(Teleborsa) - Seduta in ribasso per la maggior parte dei mercati azionari asiatici, guidati da Tokyo, con gli investitori che valutano le persistenti preoccupazioni geopolitiche e la possibilità di un intervento delle autorità giapponesi sul mercato dei cambi dopo la perdita di fiducia del mercato a seguito della possibilità che il nuovo governo implementi politiche fiscali ancora più espansive in un paese altamente indebitato.

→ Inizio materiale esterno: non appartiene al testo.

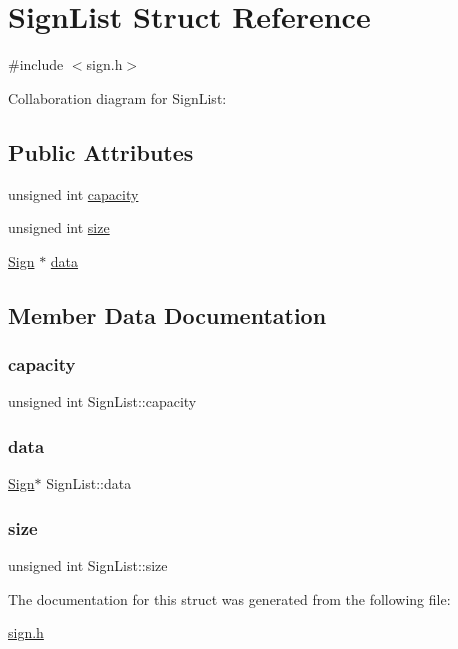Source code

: \hypertarget{structSignList}{}\section{Sign\+List Struct Reference}
\label{structSignList}


{\ttfamily \#include $<$sign.\+h$>$}



Collaboration diagram for Sign\+List\+:
\subsection*{Public Attributes}
\begin{DoxyCompactItemize}
\item 
unsigned int \hyperlink{structSignList_a56d04de93571aa77cff50c4ee30f8682}{capacity}
\item 
unsigned int \hyperlink{structSignList_a1a62d68f9161254e618060ab4ffe2d89}{size}
\item 
\hyperlink{structSign}{Sign} $\ast$ \hyperlink{structSignList_aee3357bed55f987188d91160a631ae64}{data}
\end{DoxyCompactItemize}


\subsection{Member Data Documentation}
\mbox{\label{structSignList_a56d04de93571aa77cff50c4ee30f8682}} 
\subsubsection{\texorpdfstring{capacity}{capacity}}
{\footnotesize\ttfamily unsigned int Sign\+List\+::capacity}

\mbox{\label{structSignList_aee3357bed55f987188d91160a631ae64}} 
\subsubsection{\texorpdfstring{data}{data}}
{\footnotesize\ttfamily \hyperlink{structSign}{Sign}$\ast$ Sign\+List\+::data}

\mbox{\label{structSignList_a1a62d68f9161254e618060ab4ffe2d89}} 
\subsubsection{\texorpdfstring{size}{size}}
{\footnotesize\ttfamily unsigned int Sign\+List\+::size}



The documentation for this struct was generated from the following file\+:\begin{DoxyCompactItemize}
\item 
\hyperlink{sign_8h}{sign.\+h}\end{DoxyCompactItemize}
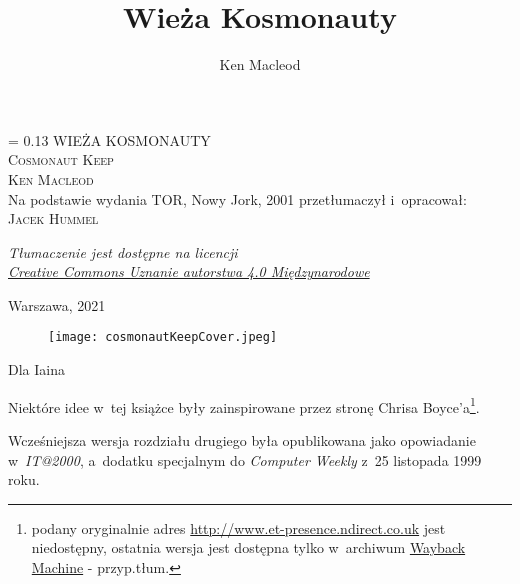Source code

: \documentclass[oneside,polish,12pt,sfheadings]{mwbk}
\begin{document}
\title{Wieża Kosmonauty}
\author{Ken Macleod}

\DeclareRobustCommand{\cs}[1]{\texttt{\char`\\#1}}
\newlength{\tpheight}\setlength{\tpheight}{0.9\textheight}
\newlength{\txtheight}\setlength{\txtheight}{0.9\tpheight}
\newlength{\tpwidth}\setlength{\tpwidth}{0.9\textwidth}
\newlength{\txtwidth}\setlength{\txtwidth}{0.9\tpwidth}
\newlength{\drop}
\newcommand*{\titleSI}{\begingroup%
\drop = 0.13\txtheight
\centering
\vspace*{\drop}
{\Huge WIEŻA KOSMONAUTY}\\[1\baselineskip]
{\huge \textsc{Cosmonaut Keep}}\\[2\baselineskip]
{\huge \textsc{Ken Macleod}}\\[4\baselineskip]

{\large Na podstawie wydania TOR, Nowy Jork, 2001 przetłumaczył i~opracował:}\\[1\baselineskip]
{\large \textsc{Jacek Hummel}}\\[3\baselineskip]
{\normalsize \textit{Tłumaczenie jest dostępne na licencji\\
\href{https://creativecommons.org/licenses/by/4.0/deed.pl}{Creative Commons Uznanie autorstwa 4.0 Międzynarodowe}}\par}

\vfill
{\Large {Warszawa, 2021}}\\
\vspace*{\drop}
\endgroup}
\titleSI
\thispagestyle{empty}
\newpage
\begin{figure}[ht!]
\centering
\texttt{[image: cosmonautKeepCover.jpeg]}
\end{figure}


\newpage


Dla Iaina

Niektóre idee w~tej książce były zainspirowane przez stronę Chrisa
Boyce'a\footnote{podany oryginalnie adres \href{http://www.et-presence.ndirect.co.uk}{http://www.et-presence.ndirect.co.uk} jest niedostępny, ostatnia wersja jest dostępna tylko w~archiwum \href{https://web.archive.org/web/20020915000000*/http://www.et-presence.ndirect.co.uk}{Wayback Machine} - przyp.tłum.}.

Wcześniejsza wersja rozdziału drugiego była opublikowana jako
opowiadanie\\ w~\emph{IT@2000}, a~dodatku specjalnym do \emph{Computer
Weekly} z~25 listopada 1999 roku.
\end{document}
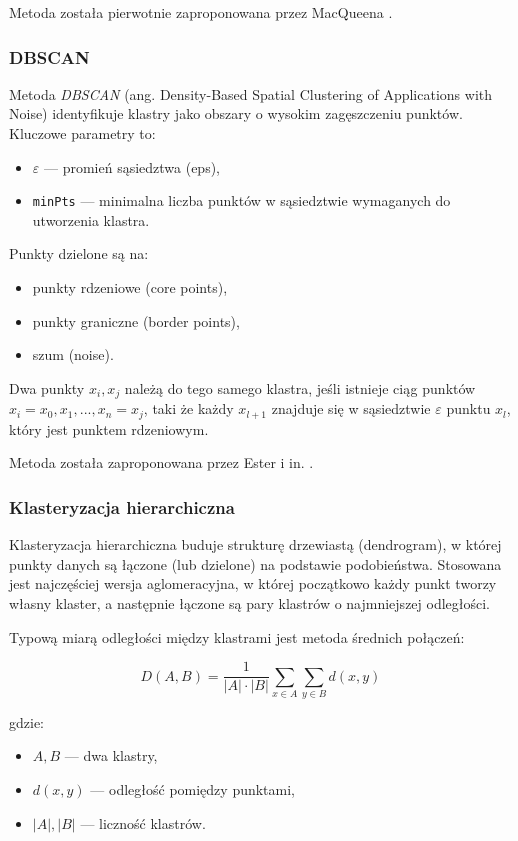 \documentclass[a4paper,12pt,titlepage]{article}
\begin{document}
Metoda została pierwotnie zaproponowana przez MacQueena \cite{macqueen1967}.

\subsubsection{DBSCAN}

Metoda \textit{DBSCAN} (ang. Density-Based Spatial Clustering of Applications with Noise) identyfikuje klastry jako obszary o wysokim zagęszczeniu punktów. Kluczowe parametry to:
\begin{itemize}
    \item \( \varepsilon \) — promień sąsiedztwa (eps),
    \item \texttt{minPts} — minimalna liczba punktów w sąsiedztwie wymaganych do utworzenia klastra.
\end{itemize}

Punkty dzielone są na:
\begin{itemize}
    \item punkty rdzeniowe (core points),
    \item punkty graniczne (border points),
    \item szum (noise).
\end{itemize}

Dwa punkty \( x_i, x_j \) należą do tego samego klastra, jeśli istnieje ciąg punktów \( x_i = x_0, x_1, ..., x_n = x_j \), taki że każdy \( x_{l+1} \) znajduje się w sąsiedztwie \( \varepsilon \) punktu \( x_l \), który jest punktem rdzeniowym.

Metoda została zaproponowana przez Ester i in. \cite{ester1996}.

\subsubsection{Klasteryzacja hierarchiczna}

Klasteryzacja hierarchiczna buduje strukturę drzewiastą (dendrogram), w której punkty danych są łączone (lub dzielone) na podstawie podobieństwa. Stosowana jest najczęściej wersja aglomeracyjna, w której początkowo każdy punkt tworzy własny klaster, a następnie łączone są pary klastrów o najmniejszej odległości.

Typową miarą odległości między klastrami jest metoda średnich połączeń:

\[
D(A, B) = \frac{1}{|A| \cdot |B|} \sum_{x \in A} \sum_{y \in B} d(x, y)
\]

gdzie:
\begin{itemize}
    \item \( A, B \) — dwa klastry,
    \item \( d(x, y) \) — odległość pomiędzy punktami,
    \item \( |A|, |B| \) — liczność klastrów.
\end{itemize}
\end{document}
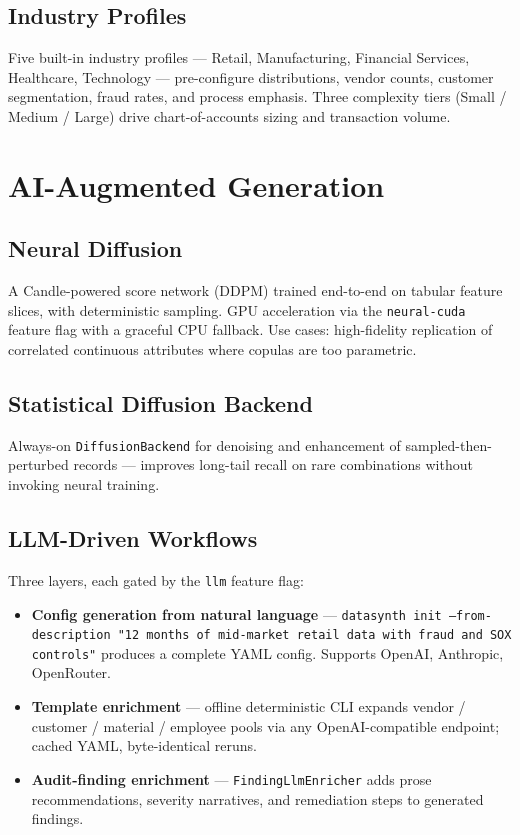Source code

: \documentclass[11pt,a4paper]{article}
\begin{document}
\subsection{Industry Profiles}

Five built-in industry profiles --- Retail, Manufacturing, Financial Services,
Healthcare, Technology --- pre-configure distributions, vendor counts,
customer segmentation, fraud rates, and process emphasis. Three complexity
tiers (Small / Medium / Large) drive chart-of-accounts sizing and
transaction volume.

\newpage
\section{AI-Augmented Generation}

\subsection{Neural Diffusion}

A Candle-powered score network (DDPM) trained end-to-end on tabular feature
slices, with deterministic sampling. GPU acceleration via the
\texttt{neural-cuda} feature flag with a graceful CPU fallback. Use cases:
high-fidelity replication of correlated continuous attributes where copulas
are too parametric.

\subsection{Statistical Diffusion Backend}

Always-on \texttt{DiffusionBackend} for denoising and enhancement of
sampled-then-perturbed records --- improves long-tail recall on rare
combinations without invoking neural training.

\subsection{LLM-Driven Workflows}

Three layers, each gated by the \texttt{llm} feature flag:

\begin{itemize}[leftmargin=1.2em, itemsep=3pt]
  \item \textbf{Config generation from natural language} ---
        \texttt{datasynth init --from-description "12 months of mid-market
        retail data with fraud and SOX controls"} produces a complete YAML
        config. Supports OpenAI, Anthropic, OpenRouter.
  \item \textbf{Template enrichment} --- offline deterministic CLI expands
        vendor / customer / material / employee pools via any
        OpenAI-compatible endpoint; cached YAML, byte-identical reruns.
  \item \textbf{Audit-finding enrichment} --- \texttt{FindingLlmEnricher}
        adds prose recommendations, severity narratives, and remediation
        steps to generated findings.
\end{itemize}
\end{document}
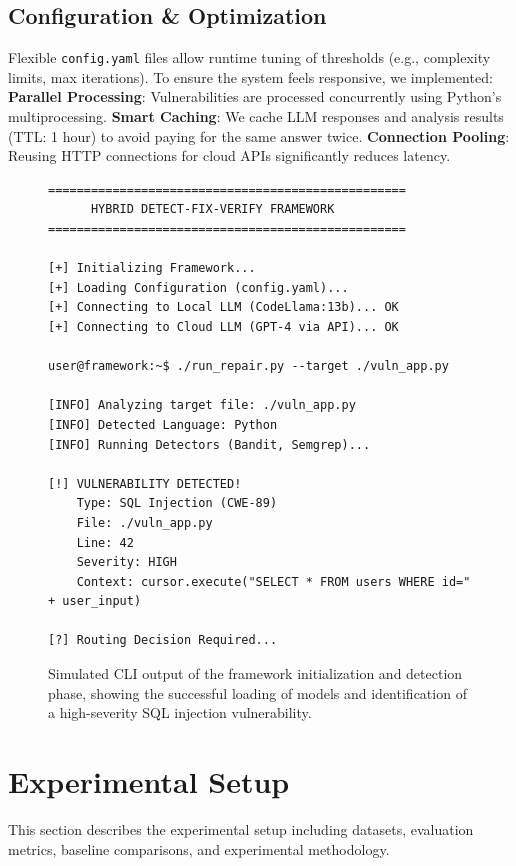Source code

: \documentclass[conference]{IEEEtran}
\begin{document}
\subsection{Configuration \& Optimization}
Flexible \texttt{config.yaml} files allow runtime tuning of thresholds (e.g., complexity limits, max iterations). To ensure the system feels responsive, we implemented:
\textbf{Parallel Processing}: Vulnerabilities are processed concurrently using Python's multiprocessing.
\textbf{Smart Caching}: We cache LLM responses and analysis results (TTL: 1 hour) to avoid paying for the same answer twice.
\textbf{Connection Pooling}: Reusing HTTP connections for cloud APIs significantly reduces latency.
\begin{figure}[t]
\centering
\begin{small}
\begin{verbatim}
==================================================
      HYBRID DETECT-FIX-VERIFY FRAMEWORK
==================================================

[+] Initializing Framework...
[+] Loading Configuration (config.yaml)...
[+] Connecting to Local LLM (CodeLlama:13b)... OK
[+] Connecting to Cloud LLM (GPT-4 via API)... OK

user@framework:~$ ./run_repair.py --target ./vuln_app.py

[INFO] Analyzing target file: ./vuln_app.py
[INFO] Detected Language: Python
[INFO] Running Detectors (Bandit, Semgrep)...

[!] VULNERABILITY DETECTED!
    Type: SQL Injection (CWE-89)
    File: ./vuln_app.py
    Line: 42
    Severity: HIGH
    Context: cursor.execute("SELECT * FROM users WHERE id=" + user_input)

[?] Routing Decision Required...
\end{verbatim}
\end{small}
\caption{Simulated CLI output of the framework initialization and detection phase, showing the successful loading of models and identification of a high-severity SQL injection vulnerability.}
\label{fig:ui_screenshot}
\end{figure}

\section{Experimental Setup}

This section describes the experimental setup including datasets, evaluation metrics, baseline comparisons, and experimental methodology.
\end{document}
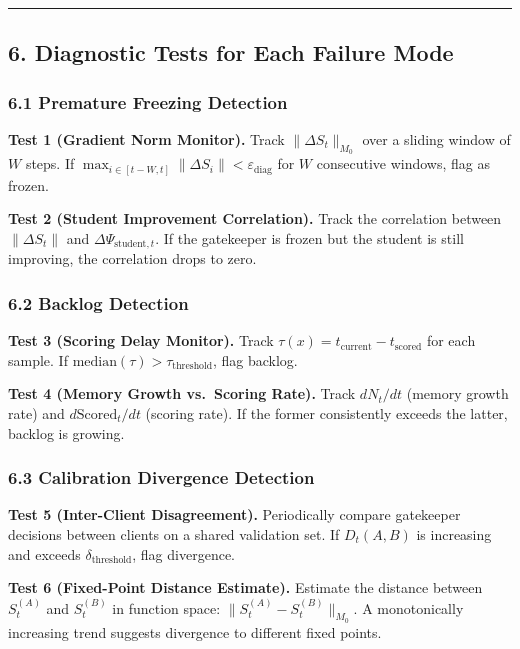 \documentclass[
  12pt,
]{article}
\begin{document}
\begin{center}\rule{0.5\linewidth}{0.5pt}\end{center}

\subsection{6. Diagnostic Tests for Each Failure
Mode}\label{diagnostic-tests-for-each-failure-mode}

\subsubsection{6.1 Premature Freezing
Detection}\label{premature-freezing-detection}

\textbf{Test 1 (Gradient Norm Monitor).} Track \(\|\Delta S_t\|_{M_0}\)
over a sliding window of \(W\) steps. If
\(\max_{i \in [t-W, t]} \|\Delta S_i\| < \varepsilon_{\text{diag}}\) for
\(W\) consecutive windows, flag as frozen.

\textbf{Test 2 (Student Improvement Correlation).} Track the correlation
between \(\|\Delta S_t\|\) and \(\Delta \Psi_{\text{student}, t}\). If
the gatekeeper is frozen but the student is still improving, the
correlation drops to zero.

\subsubsection{6.2 Backlog Detection}\label{backlog-detection}

\textbf{Test 3 (Scoring Delay Monitor).} Track
\(\tau(x) = t_{\text{current}} - t_{\text{scored}}\) for each sample. If
\(\text{median}(\tau) > \tau_{\text{threshold}}\), flag backlog.

\textbf{Test 4 (Memory Growth vs.~Scoring Rate).} Track \(dN_t/dt\)
(memory growth rate) and \(d\text{Scored}_t/dt\) (scoring rate). If the
former consistently exceeds the latter, backlog is growing.

\subsubsection{6.3 Calibration Divergence
Detection}\label{calibration-divergence-detection}

\textbf{Test 5 (Inter-Client Disagreement).} Periodically compare
gatekeeper decisions between clients on a shared validation set. If
\(D_t(A, B)\) is increasing and exceeds \(\delta_{\text{threshold}}\),
flag divergence.

\textbf{Test 6 (Fixed-Point Distance Estimate).} Estimate the distance
between \(S_t^{(A)}\) and \(S_t^{(B)}\) in function space:
\(\|S_t^{(A)} - S_t^{(B)}\|_{M_0}\). A monotonically increasing trend
suggests divergence to different fixed points.
\end{document}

Domenica, il Primo Ministro canadese Mark Carney ha dichiarato che il suo paese non ha intenzione di perseguire un accordo di libero scambio con la Cina, dopo che il Presidente degli Stati Uniti Donald Trump ha minacciato di imporre dazi del 100% su Ottawa se avesse firmato un accordo commerciale con la Cina.

Stamattina, lo yen si è rafforzato dello 0,45%, attestandosi a circa 155 contro il dollaro, dopo che ieri il Primo Ministro giapponese ha segnalato di voler contrastare l'attività speculativa del mercato in seguito al forte rafforzamento dello yen di venerdì, avvertendo che le autorità sono pronte ad agire se la volatilità dovesse intensificarsi.

A picco Tokyo, con il Nikkei 225 che accusa un ribasso dell'1,77%; sulla stessa linea, giornata negativa per Shenzhen, in calo dello 0,85%. Poco mossa Shanghai.

Pressoché invariato Hong Kong (-0,12%); variazioni negative per Seul (-0,81%). Chiuse Mumbai e Sydney.

Contenuto ribasso per l'euro contro la valuta nipponica, che mostra una flessione dello 0,66%. La giornata del 25 gennaio si presenta piatta per l'euro nei confronti della divisa cinese, che mostra un esiguo -0,1%. Giornata fiacca per l'euro contro il dollaro hongkonghese, che passa di mano con un trascurabile -0,02%.

Il rendimento per l'obbligazione decennale giapponese è pari 2,24%, mentre il rendimento del titolo di Stato decennale cinese tratta 1,82%.